A feeling! She hated saying that
. Psychics had feelings. Fortune-tellers and clairvoyants had feelings. Not amateur scientists from the Children’s Science Society of Greater London.
But she couldn’t ignore the feeling, the feeling that the boy was cold. There, she’d said it. That thought made her heart hurt.
“It’s his stockings. They’re full of holes. Oh, I can’t explain it,” said Ophelia.
I understand, whispered her mother.
Ophelia could feel her smiling beside her ear. She pulled down on her braids.
The Winter Garden, then, whispered her mother as Ophelia began to run.
She went past the pavilion of wolves and stared through the pillars at them. They didn’t move. They didn’t breathe. Down corridors and up staircases and down again. Through the refectory to where a very faded sign above a stairwell pointed to PREHISTORIA and the ROYAL WINTER GARDEN.

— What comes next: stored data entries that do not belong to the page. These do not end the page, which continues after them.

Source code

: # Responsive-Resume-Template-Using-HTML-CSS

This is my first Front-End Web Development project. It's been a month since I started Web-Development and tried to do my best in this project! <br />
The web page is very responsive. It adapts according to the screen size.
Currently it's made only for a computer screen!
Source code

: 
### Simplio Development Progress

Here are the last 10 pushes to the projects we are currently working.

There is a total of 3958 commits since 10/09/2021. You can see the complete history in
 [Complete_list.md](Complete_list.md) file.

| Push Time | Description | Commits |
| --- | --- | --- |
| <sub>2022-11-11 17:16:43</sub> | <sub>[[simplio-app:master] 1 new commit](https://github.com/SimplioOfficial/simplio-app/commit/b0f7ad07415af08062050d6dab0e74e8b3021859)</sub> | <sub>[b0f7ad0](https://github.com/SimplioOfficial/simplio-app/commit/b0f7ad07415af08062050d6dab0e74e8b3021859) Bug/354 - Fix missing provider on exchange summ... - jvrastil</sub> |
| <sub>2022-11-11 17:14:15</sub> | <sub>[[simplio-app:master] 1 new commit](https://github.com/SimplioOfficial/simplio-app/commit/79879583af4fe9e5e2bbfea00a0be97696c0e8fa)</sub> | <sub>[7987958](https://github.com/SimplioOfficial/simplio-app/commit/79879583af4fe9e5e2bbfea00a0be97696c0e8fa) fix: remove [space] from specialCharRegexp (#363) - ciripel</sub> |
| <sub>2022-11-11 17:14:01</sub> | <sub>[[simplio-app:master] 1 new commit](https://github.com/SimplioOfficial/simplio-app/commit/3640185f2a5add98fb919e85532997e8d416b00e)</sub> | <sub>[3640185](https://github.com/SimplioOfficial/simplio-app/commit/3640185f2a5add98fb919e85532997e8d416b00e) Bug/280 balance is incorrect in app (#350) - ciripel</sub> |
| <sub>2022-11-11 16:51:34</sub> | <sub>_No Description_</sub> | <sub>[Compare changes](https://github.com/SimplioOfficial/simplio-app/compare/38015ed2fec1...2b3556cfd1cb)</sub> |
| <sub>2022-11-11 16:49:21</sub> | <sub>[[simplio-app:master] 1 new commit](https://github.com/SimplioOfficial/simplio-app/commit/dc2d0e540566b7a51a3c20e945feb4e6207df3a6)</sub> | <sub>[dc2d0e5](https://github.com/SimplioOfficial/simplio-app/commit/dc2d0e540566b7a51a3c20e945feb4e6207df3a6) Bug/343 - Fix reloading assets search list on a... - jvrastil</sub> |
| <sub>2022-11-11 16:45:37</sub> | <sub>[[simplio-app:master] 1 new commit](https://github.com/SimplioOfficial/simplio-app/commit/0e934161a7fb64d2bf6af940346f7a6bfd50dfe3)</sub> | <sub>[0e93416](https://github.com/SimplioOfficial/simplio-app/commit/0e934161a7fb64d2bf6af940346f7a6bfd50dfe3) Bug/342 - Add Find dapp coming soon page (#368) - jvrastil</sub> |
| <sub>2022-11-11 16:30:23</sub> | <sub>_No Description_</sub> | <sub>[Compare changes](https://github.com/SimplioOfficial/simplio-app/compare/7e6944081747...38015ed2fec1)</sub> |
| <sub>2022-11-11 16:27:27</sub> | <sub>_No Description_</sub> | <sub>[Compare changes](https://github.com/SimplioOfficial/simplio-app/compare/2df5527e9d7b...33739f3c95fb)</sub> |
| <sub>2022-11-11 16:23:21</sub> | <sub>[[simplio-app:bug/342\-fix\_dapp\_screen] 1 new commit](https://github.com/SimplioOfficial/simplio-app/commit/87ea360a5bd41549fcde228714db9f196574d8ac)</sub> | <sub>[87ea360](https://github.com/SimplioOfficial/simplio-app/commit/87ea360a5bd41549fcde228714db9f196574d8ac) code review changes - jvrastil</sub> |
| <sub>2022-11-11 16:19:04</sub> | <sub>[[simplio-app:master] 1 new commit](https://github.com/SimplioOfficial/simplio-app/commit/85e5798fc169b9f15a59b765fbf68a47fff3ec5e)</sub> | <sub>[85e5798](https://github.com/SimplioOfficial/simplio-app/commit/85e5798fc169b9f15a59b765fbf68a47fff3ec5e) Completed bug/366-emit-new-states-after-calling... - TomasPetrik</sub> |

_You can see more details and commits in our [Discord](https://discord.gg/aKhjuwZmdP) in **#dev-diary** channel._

The stairwell was very dim, and Prehistoria was even dimmer. It was filled up with nothing but rock and stone, bones laid out in grimy display cabinets and skulls all in a line. Someone had left their bag of chips there right in among them. And at the very back of Prehistoria, there was a very nondescript door with the words WINTER GARDEN written in very small letters—only the G had been lost, and she found it down on the ground. She felt the handle. It was stiff with age, but it turned. And Ophelia stepped from the museum into the outside.
16
In which Ophelia finds a Herald Tree
There was something about the outside that made Ophelia want to cry. Perhaps it was the snow. Perhaps all the trees, or the skeletons of the trees, with their spindly arms raised to the white sky. Or the statues, statue after statue, standing motionless. There were girls dancing and boys with arrows aimed at the clouds. Perhaps it was their stillness that made her feel so bad.
Perhaps she should go inside.
Perhaps she should give up.
She could turn and walk back inside. She could find her father.
She could say, “I’m sorry, I’ve been so silly. I feel better now. We aren’t in danger at all. Tonight the Wintertide Clock will chime, and there will be an exhibition about swords. The world will not end. The boy was all in my imagination. I never knew my imagination was good. I think it’s all the snow.”